FIG. 1 is a block diagram of an embodiment of a light emitting diode life estimation device according to the present invention. In Fig. 1, l is a computer, 2 is a switching circuit, 3 is a semiconductor capacitance meter, 4 is a current pulse application circuit, 5 is a drive circuit, 6 is a light emitting diode to be measured, 7 is a light receiving element, and 8 is a light emission delay time measurement. circuit, 9
is the control panel. In such a configuration, the current pulse application circuit 4 outputs a square wave low current pulse, and this pulse is input to the light emitting diode 6 to be measured via the switching circuit 2. The light emitting diode 6 to be measured emits light at a predetermined period according to this pulse, and the emitted light pulse is received by a light receiving element 7, for example, an avalanche photo diode (APD), and the obtained photocurrent is amplified by an APD drive circuit 5, and then The signal is input to the light emission delay time measuring circuit 8. On the other hand, since the output of the current pulse circuit 4 is simultaneously input to the measurement circuit 8, the measurement circuit 8 measures the delay time between the drive current input to the light emitting diode 6 to be measured and the photocurrent received by the APD 7. , the zero-order switching circuit 2, which temporarily stores this result in the computer 1, is switched by a command from the computer 1 to turn off the drive current, and the semiconductor capacitance meter 3 measures the junction capacitance of the light emitting diode 6 to be measured when no bias is applied. .

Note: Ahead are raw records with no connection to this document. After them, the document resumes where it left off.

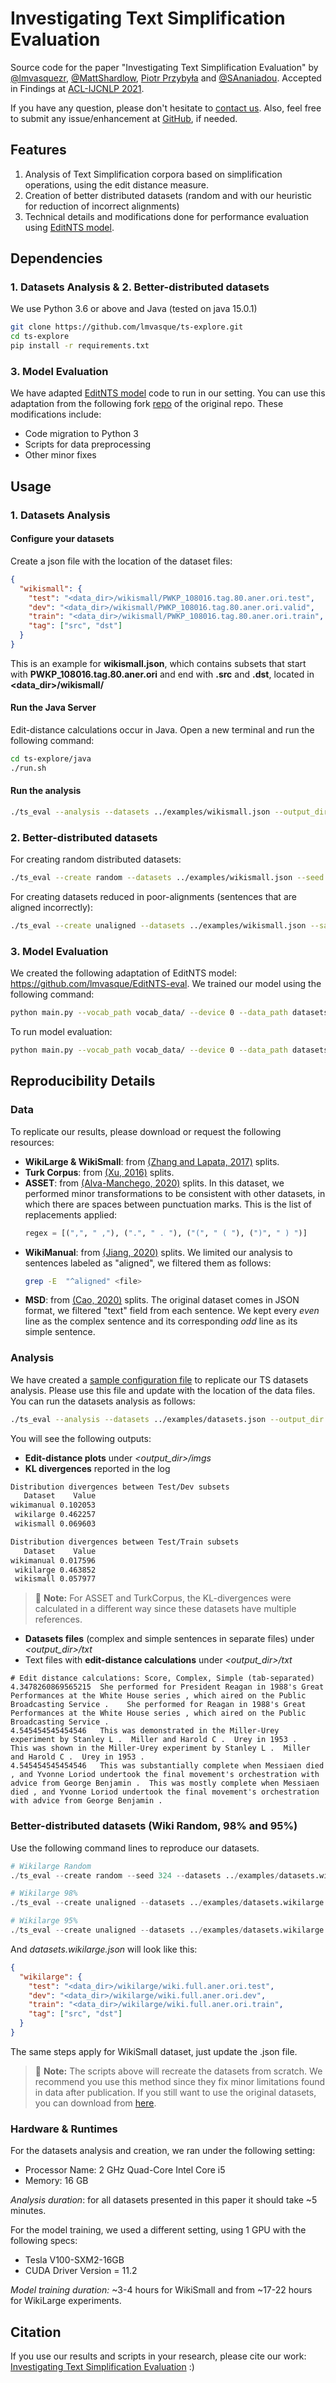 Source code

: # Investigating Text Simplification Evaluation
Source code for the paper "Investigating Text Simplification Evaluation" by [@lmvasquezr](https://twitter.com/lmvasquezr), [@MattShardlow](https://twitter.com/MattShardlow), [Piotr Przybyła](https://home.ipipan.waw.pl/p.przybyla/) and [@SAnaniadou](https://twitter.com/SAnaniadou). Accepted in Findings at [ACL-IJCNLP 2021](https://2021.aclweb.org/program/accept/).

If you have any question, please don't hesitate to [contact us](mailto:lvasquezcr@gmail.com?subject=[GitHub]%20Investigating%20TS%20Eval%20Question). Also, feel free to submit any issue/enhancement at [GitHub](https://github.com/lmvasque/ts-explore/issues), if needed. 
## Features


1. Analysis of Text Simplification corpora based on simplification operations, using the edit distance measure.
1. Creation of better distributed datasets (random and with our heuristic for reduction of incorrect alignments)
1. Technical details and modifications done for performance evaluation using [EditNTS model](https://github.com/yuedongP/EditNTS). 


## Dependencies

### 1. Datasets Analysis & 2. Better-distributed datasets

We use Python 3.6 or above and Java (tested on java 15.0.1)

```bash
git clone https://github.com/lmvasque/ts-explore.git
cd ts-explore
pip install -r requirements.txt
```

### 3. Model Evaluation

We have adapted [EditNTS model](https://github.com/yuedongP/EditNTS) code to run in our setting. You can use this adaptation from the following fork [repo](https://github.com/lmvasque/EditNTS-eval) of the original repo. These modifications include:
- Code migration to Python 3  
- Scripts for data preprocessing
- Other minor fixes

## Usage

### 1. Datasets Analysis 


#### Configure your datasets

Create a json file with the location of the dataset files:
```json
{
  "wikismall": {
    "test": "<data_dir>/wikismall/PWKP_108016.tag.80.aner.ori.test",
    "dev": "<data_dir>/wikismall/PWKP_108016.tag.80.aner.ori.valid",
    "train": "<data_dir>/wikismall/PWKP_108016.tag.80.aner.ori.train",
    "tag": ["src", "dst"]
  }
}
```

This is an example for **wikismall.json**, which contains subsets that start with **PWKP_108016.tag.80.aner.ori** and end with **.src** and **.dst**, located in **<data_dir>/wikismall/**

#### Run the Java Server
Edit-distance calculations occur in Java. Open a new terminal and run the following command:
```bash
cd ts-explore/java
./run.sh
```

#### Run the analysis 
```bash
./ts_eval --analysis --datasets ../examples/wikismall.json --output_dir ../output
```

### 2. Better-distributed datasets

For creating random distributed datasets:
```bash
./ts_eval --create random --datasets ../examples/wikismall.json --seed 324 --output_dir ../output
```

For creating datasets reduced in poor-alignments (sentences that are aligned incorrectly):
```bash
./ts_eval --create unaligned --datasets ../examples/wikismall.json --sample 0.95 --seed 324 --output_dir ../output
```


### 3. Model Evaluation

We created the following adaptation of EditNTS model: https://github.com/lmvasque/EditNTS-eval. We trained our model using the following command:
```bash
python main.py --vocab_path vocab_data/ --device 0 --data_path datasets/<dataset_dir>/<dataset_train_dev> --store_dir <output_dir> --batch_size 64 --lr 0.001 --vocab_size 30000 --run_training
```
To run model evaluation:
```bash
python main.py --vocab_path vocab_data/ --device 0 --data_path datasets/<dataset_dir>/<dataset_test> --store_dir output/ --load_model output/<model>/checkpoints/<checkpoints_dir> --batch_size 64 --lr 0.001 --vocab_size 30000 --run_eval
```

## Reproducibility Details

### Data
To replicate our results, please download or request the following resources:
- **WikiLarge & WikiSmall**: from [(Zhang and Lapata, 2017)](https://xingxingzhang.github.io/dress/) splits.
- **Turk Corpus**: from [(Xu, 2016)](https://github.com/cocoxu/simplification/tree/master/data/turkcorpus) splits.
- **ASSET**: from [(Alva-Manchego, 2020)](https://github.com/facebookresearch/asset) splits. In this dataset, we performed minor transformations to be consistent with other datasets, in which there are spaces between punctuation marks. This is the list of replacements applied:
  ```python
  regex = [(",", " ,"), (".", " . "), ("(", " ( "), (")", " ) ")]
  ```
- **WikiManual**: from [(Jiang, 2020)](https://github.com/chaojiang06/wiki-auto) splits. We limited our analysis to sentences labeled as "aligned", we filtered them as follows:
  ```bash
  grep -E  "^aligned" <file> 
  ```
- **MSD**: from [(Cao, 2020)](https://srhthu.github.io/expertise-style-transfer/#disclaimer) splits. The original dataset comes in JSON format, we filtered "text" field from each sentence. We kept every *even* line as the complex sentence and its corresponding *odd* line as its simple sentence.

### Analysis
We have created a [sample configuration file](https://github.com/lmvasque/ts-explore/examples/ts_datasets.json) to replicate our TS datasets analysis. Please use this file and update with the location of the data files. You can run the datasets analysis as follows:
```bash
./ts_eval --analysis --datasets ../examples/datasets.json --output_dir "../output"
```

You will see the following outputs:

- **Edit-distance plots** under *<output_dir>/imgs* 
- **KL divergences** reported in the log

```bash
Distribution divergences between Test/Dev subsets
   Dataset    Value
wikimanual 0.102053
 wikilarge 0.462257
 wikismall 0.069603

Distribution divergences between Test/Train subsets
   Dataset    Value
wikimanual 0.017596
 wikilarge 0.463852
 wikismall 0.057977

```

> :memo: **Note:** For ASSET and TurkCorpus, the KL-divergences were calculated in a different way since these datasets have multiple references.
- **Datasets files** (complex and simple sentences in separate files) under *<output_dir>/txt*
- Text files with **edit-distance calculations** under *<output_dir>/txt*
```text
# Edit distance calculations: Score, Complex, Simple (tab-separated)
4.3478260869565215	She performed for President Reagan in 1988's Great Performances at the White House series , which aired on the Public Broadcasting Service .	She performed for Reagan in 1988's Great Performances at the White House series , which aired on the Public Broadcasting Service .
4.545454545454546	This was demonstrated in the Miller-Urey experiment by Stanley L .  Miller and Harold C .  Urey in 1953 .	This was shown in the Miller-Urey experiment by Stanley L .  Miller and Harold C .  Urey in 1953 .
4.545454545454546	This was substantially complete when Messiaen died , and Yvonne Loriod undertook the final movement's orchestration with advice from George Benjamin .	This was mostly complete when Messiaen died , and Yvonne Loriod undertook the final movement's orchestration with advice from George Benjamin .
```

### Better-distributed datasets (Wiki Random, 98% and 95%)

Use the following command lines to reproduce our datasets.

```python
# Wikilarge Random
./ts_eval --create random --seed 324 --datasets ../examples/datasets.wikilarge.json --output_dir "../output"

# Wikilarge 98%
./ts_eval --create unaligned --datasets ../examples/datasets.wikilarge.json --sample 0.98 --seed 324 --output_dir "../output"

# Wikilarge 95%
./ts_eval --create unaligned --datasets ../examples/datasets.wikilarge.json --sample 0.95 --seed 324 --output_dir "../output"

```

And *datasets.wikilarge.json* will look like this:
```json
{
  "wikilarge": {
    "test": "<data_dir>/wikilarge/wiki.full.aner.ori.test",
    "dev": "<data_dir>/wikilarge/wiki.full.aner.ori.dev",
    "train": "<data_dir>/wikilarge/wiki.full.aner.ori.train",
    "tag": ["src", "dst"]
  }
}
```
The same steps apply for WikiSmall dataset, just update the .json file.
> :memo: **Note:** The scripts above will recreate the datasets from scratch. We recommend you use this method since they fix minor limitations found in data after publication. If you still want to use the original datasets, you can download from [here](https://drive.google.com/file/d/1rT6U_bZ28NzCjzKaA-Ml4pKx39p33BVT/view?usp=sharing).

### Hardware & Runtimes
For the datasets analysis and creation, we ran under the following setting:
-  Processor Name:	2 GHz Quad-Core Intel Core i5
-  Memory:	16 GB

*Analysis duration*: for all datasets presented in this paper it should take ~5 minutes.

For the model training, we used a different setting, using 1 GPU with the following specs:
- Tesla V100-SXM2-16GB
- CUDA Driver Version = 11.2

*Model training duration:* ~3-4 hours for WikiSmall and from ~17-22 hours for WikiLarge experiments.

## Citation

If you use our results and scripts in your research, please cite our work: [Investigating Text Simplification Evaluation](https://2021.aclweb.org/program/accept/) :)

Based on the measured delay time and junction capacitance, a computer calculates the delay time converted to a constant injection current density, which will be described later, in order to electrically correct the dimensional deviation of each element during wafer cutting.
Calculated by

Figure 2 shows the injection current density J and the light emission delay time T.

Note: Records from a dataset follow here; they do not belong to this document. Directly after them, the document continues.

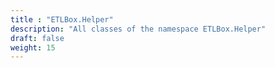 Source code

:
 ```yaml
---
title : "ETLBox.Helper"
description: "All classes of the namespace ETLBox.Helper"
draft: false
weight: 15
---
```

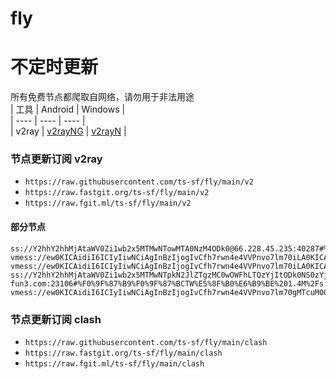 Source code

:# fly
# 不定时更新
所有免费节点都爬取自网络，请勿用于非法用途  
|  工具  | Android  | Windows  |  
|  ----  | ----   | ----  |  
| v2ray  | [v2rayNG](https://github.com/2dust/v2rayNG/releases) | [v2rayN](https://github.com/2dust/v2rayN/releases) |  
  
### 节点更新订阅  v2ray
- `https://raw.githubusercontent.com/ts-sf/fly/main/v2`  
- `https://raw.fastgit.org/ts-sf/fly/main/v2`  
- `https://raw.fgit.ml/ts-sf/fly/main/v2`  
#### 部分节点  
``` 
ss://Y2hhY2hhMjAtaWV0Zi1wb2x5MTMwNTowMTA0NzM4ODk0@66.228.45.235:40287#%F0%9F%87%BA%F0%9F%87%B8US%E7%BE%8E%E5%9B%BD
vmess://ew0KICAidiI6ICIyIiwNCiAgInBzIjogIvCfh7rwn4e4VVPnvo7lm70iLA0KICAiYWRkIjogInZwczI5LmltaHVwLmNvbSIsDQogICJwb3J0IjogIjIwMDAwIiwNCiAgImlkIjogIjFlZDNjM2RkLWZmOGQtNGFlNC1iNGZiLWQ4NGEzNDAwYzIyNyIsDQogICJhaWQiOiAiMCIsDQogICJzY3kiOiAiYXV0byIsDQogICJuZXQiOiAidGNwIiwNCiAgInR5cGUiOiAibm9uZSIsDQogICJob3N0IjogInZwczI5LmltaHVwLmNvbSIsDQogICJwYXRoIjogIi9wYXRoLzA4MDcxMjM0MjMxMCIsDQogICJ0bHMiOiAidGxzIiwNCiAgInNuaSI6ICIiLA0KICAiYWxwbiI6ICIiDQp9
vmess://ew0KICAidiI6ICIyIiwNCiAgInBzIjogIvCfh7rwn4e4VVPnvo7lm70iLA0KICAiYWRkIjogIjkyLjIyMy4xMi4xMiIsDQogICJwb3J0IjogIjQ0MyIsDQogICJpZCI6ICIzY2VkMDNmYS05Y2QwLTRjM2YtZGI5YS01YzU2MDBmNjVmOWIiLA0KICAiYWlkIjogIjAiLA0KICAic2N5IjogImF1dG8iLA0KICAibmV0IjogIndzIiwNCiAgInR5cGUiOiAibm9uZSIsDQogICJob3N0IjogInotMDA0NzE2LnplZHdhcmUuaWN1IiwNCiAgInBhdGgiOiAiL3otMDA0NzE2IiwNCiAgInRscyI6ICJ0bHMiLA0KICAic25pIjogInotMDA0NzE2LnplZHdhcmUuaWN1IiwNCiAgImFscG4iOiAiIg0KfQ==
ss://Y2hhY2hhMjAtaWV0Zi1wb2x5MTMwNTpkN2JlZTgzMC0wOWFhLTQzYjItODk0NS0zYjM0MWI4Nzg3ZGI=@p1.bxy-fun3.com:23106#%F0%9F%87%B9%F0%9F%87%BCTW%E5%8F%B0%E6%B9%BE%201.4M%2Fs
vmess://ew0KICAidiI6ICIyIiwNCiAgInBzIjogIvCfh7rwn4e4VVPnvo7lm70gMTcuM00vcyIsDQogICJhZGQiOiAiMTI5LjE0Ni4yNDcuMTM1IiwNCiAgInBvcnQiOiAiMTQ2NDAiLA0KICAiaWQiOiAiNzk0OWYxMWUtYjFkOC00MjE3LWIyNTktOWJjMmQyYWYyYzI1IiwNCiAgImFpZCI6ICIwIiwNCiAgInNjeSI6ICJhdXRvIiwNCiAgIm5ldCI6ICJ0Y3AiLA0KICAidHlwZSI6ICJub25lIiwNCiAgImhvc3QiOiAiMTI5LjE0Ni4yNDcuMTM1IiwNCiAgInBhdGgiOiAiLyIsDQogICJ0bHMiOiAiIiwNCiAgInNuaSI6ICIiLA0KICAiYWxwbiI6ICIiLA0KICAiZnAiOiAiIg0KfQ==
```
### 节点更新订阅  clash
- `https://raw.githubusercontent.com/ts-sf/fly/main/clash`  
- `https://raw.fastgit.org/ts-sf/fly/main/clash`  
- `https://raw.fgit.ml/ts-sf/fly/main/clash`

FIG. 3 is a graph showing the relationship between the junction capacitance C4 and the normalized light emission delay time T0'. Now, when the delay time and junction capacitance described above are measured for a plurality of samples having the same loft, there is a proportional relationship between the two as shown in FIG. 3, and a relatively strong correlation. When this correlation curve l is estimated by regression analysis etc. by computer 1, this correlation mill &I
The deviation from z means the magnitude of the defect concentration of each element. That is, the samples lying on the correlation curve E indicate the average lifespan among all the measured samples. Furthermore, when the injection current density is evaluated to compensate for the difference in the junction area of each element, it has been found that there is an exponential relationship as shown in FIG. Here, the light emission delay time T, and the injection current density JF
has the following relationship.

That is, To=ToeXp (-B-JF)+TL+73
(1) Here, TL is the delay time due to crystal defects at the pn junction, T is the delay due to the measurement system and is a value that is considered constant regardless of the sample, and A and B are constants. Since the pn junction area is considered to be simply proportional to the junction capacitance in the same lot, the injection current density Jr to the pn junction can be determined from the junction capacitance, so the injection current density Jr is constant in equation (1). Calculate the normalized light emission delay time TD' corrected as follows and compare each element. That is, T, +'xA-exp, (-B-D-CJ)+TL
+T3.=(2) Here, D is an element constant. The correlation between T o ' and CJ is as shown in FIG. In Figure 3, when 'ra' and 01 of each sample are plotted, the correlation curve shown by the solid line as mentioned above! The sample on the top shows the average life time of all the samples being measured, so it is a solid line!
It can be assumed that samples located above this point have very short lifetimes. The data in this case is junction capacity 1t30~50ρF
Measurements were made on a visible light emitting diode with
MHz was used. As a result of initially determining the Tll' CJ correlation and applying accelerated current using temperature and current, only the sample located above the actual vAl in FIG. 3 showed a decrease in luminescence amount after 6000 hours had elapsed. This lifetime estimation method is effective as the active layer of the light emitting diode becomes thinner, that is, the more the extracted light reflects the light emitted from the entire active layer (Aj!
In the case of GaAs materials, it is approximately 10 μm or less due to reabsorption)
Belief in people becomes stronger. Also, the difference in TD' of each sample is significant as it shows a low current density of about IA/cd.

〔Effect of the invention〕

According to the present invention, it is possible to estimate the lifespan of a light emitting diode non-destructively and in a short time, and since the lifespan is estimated from correlations obtained by measurements of all samples, it is possible to easily estimate the lifespan of a light emitting diode without investigating any physical quantities of the semiconductor. The accuracy of screening can be greatly improved by electrical measurement, and since the influence of subjectivity of inspection iJ such as visual inspection can also be eliminated, reliability can be greatly improved.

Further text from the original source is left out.